除了GS算法及其变种,一种非凸优化的全息图算法—NOVO-CGH(Non-Convex Optimization for Volumetric computer-generated holography)也被提出,可用于三维光场的全息图计算[32]。它在计算聚焦的三维光场时将计算分为了两个过程:
1. 通过设置了一个成本函数来评估经相位调制后聚焦体积内光场强度的分布和目标光场强度的差距,将全息图的计算问题转化为了数学里的优化问题;
2. 使用L-BFGS算法(Limited-memory Broyden–Fletcher–Goldfarb–Shanno algorithm)来对成本函数进行优化[37],这是一种总是收敛到一个固定点的准牛顿梯度下降方法[38]。对成本函数进行优化后,最后得到的全息图可以使得聚焦光场的强度分布与目标光场的强度分布相接近。经过比较,NOVO-CGH得到的结果比GS算法得到的结果更好,准确度提高近20%,效率提高近5%。此外,NOVO-CGH算法的一大优势是可以根据实际情况的不同设计不同的成本函数,以满足不同应用需求,例如抑制某些特定位置的光场强度。

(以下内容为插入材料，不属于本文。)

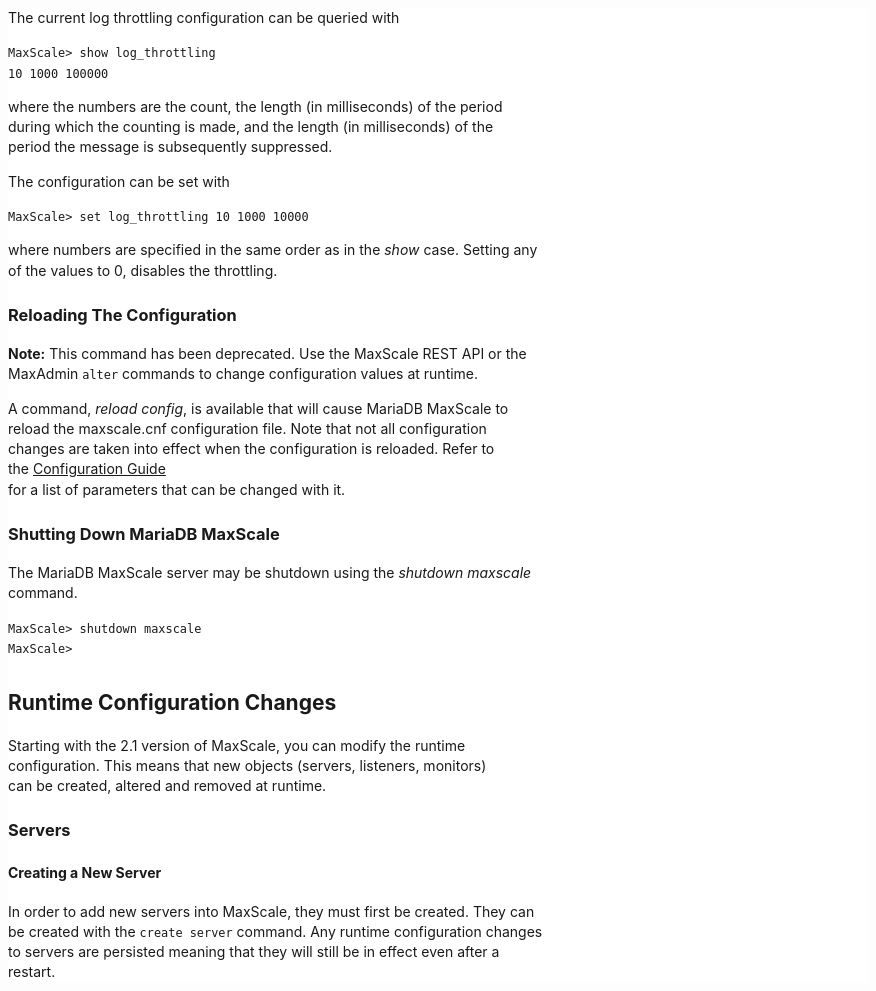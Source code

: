 The current log throttling configuration can be queried with

```
MaxScale> show log_throttling
10 1000 100000
```

where the numbers are the count, the length (in milliseconds) of the period\
during which the counting is made, and the length (in milliseconds) of the\
period the message is subsequently suppressed.

The configuration can be set with

```
MaxScale> set log_throttling 10 1000 10000
```

where numbers are specified in the same order as in the _show_ case. Setting any\
of the values to 0, disables the throttling.

### Reloading The Configuration

**Note:** This command has been deprecated. Use the MaxScale REST API or the\
MaxAdmin `alter` commands to change configuration values at runtime.

A command, _reload config_, is available that will cause MariaDB MaxScale to\
reload the maxscale.cnf configuration file. Note that not all configuration\
changes are taken into effect when the configuration is reloaded. Refer to\
the [Configuration Guide](../maxscale-24-getting-started/mariadb-maxscale-24-mariadb-maxscale-configuration-guide.md)\
for a list of parameters that can be changed with it.

### Shutting Down MariaDB MaxScale

The MariaDB MaxScale server may be shutdown using the _shutdown maxscale_\
command.

```
MaxScale> shutdown maxscale
MaxScale>
```

## Runtime Configuration Changes

Starting with the 2.1 version of MaxScale, you can modify the runtime\
configuration. This means that new objects (servers, listeners, monitors)\
can be created, altered and removed at runtime.

### Servers

#### Creating a New Server

In order to add new servers into MaxScale, they must first be created. They can\
be created with the `create server` command. Any runtime configuration changes\
to servers are persisted meaning that they will still be in effect even after a\
restart.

3.3 基于深度学习的全息图生成算法随着计算机技术的发展,深度学习技术已经在各个领域得到了广泛的应用,在光学领域也不例外[41,40,39]。传统算法计算全息图时,根据算法的复杂程度及计算机配置,通常需要运算几秒到几百秒,因此在使用全息图时需要提前计算生成,再在激光加工时对全息图进行切换,无法在加工过程中实时地对目标光场的全息图进行生成,降低了使用的灵活性。引入深度学习技术可以很有效地解决全息图生成速度慢的问题。近年来基于深度学习技术生成用于空间传播的全息图算法得到了实现,入射光经过空间光调制器的相位调制后,传播一定距离得到目标光场的强度分布[42]。其基本原理如图3 所示:
图3 基于深度学习计算全息图的原理图[42]
Fig. 3 Diagram illustration of hologram generation algorithm based on deep learning[42]
基于深度学习的全息图生成算法可以分为三步:
1. 制作训练集,生成10万张随机的相位图,利用菲涅尔衍射积分计算出加载了相位图的入射光传播一定距离z之后的光强分布。
2. 构造了一个用于深度学习的神经网络,将10万张随机相位图作为神经网络的输出,传播距离z之后的10万张光强分布图作为网络的输入,对神经网络进行训练。
3. 把训练好的神经网络保存下来,将目标光场强度分布输入到神经网络中,网络的输出即是该算法所计算出的全息图[42]。在全息图生成中引入深度学习技术的最大优势是,训练好的神经模型具有泛化能力,输入目标光场分布后即可直接计算得到全息图,运算速度比传统迭代算法快一到两个数量级。目前这种方法得到的全息图只适用于二维的空间传播光场生成,还不能运用于聚焦光场的全息图计算。因为透镜聚焦是傅里叶变换的过程与空间传播的菲涅尔衍射过程有区别,上述神经网络相当于学习了由特定相位经过空间传播得到特定光场强度分布的逆过程,与之相比透镜聚焦的逆过程更难学习,到目前为止还没有用深度学习技术生成聚焦光场全息图的算法被提出。本课题组正在进行利用深度学习计算聚焦光场全息图的开发探索。计算全息图的算法有多种,除了上述算法外还有MRAF算法[43]、RM算法[44]等,由于篇幅有限,在此不再详述,每个算法有着自己的优势和不足,不同激光加工应用场景需要选择最合适的算法或者对已有算法进行改进。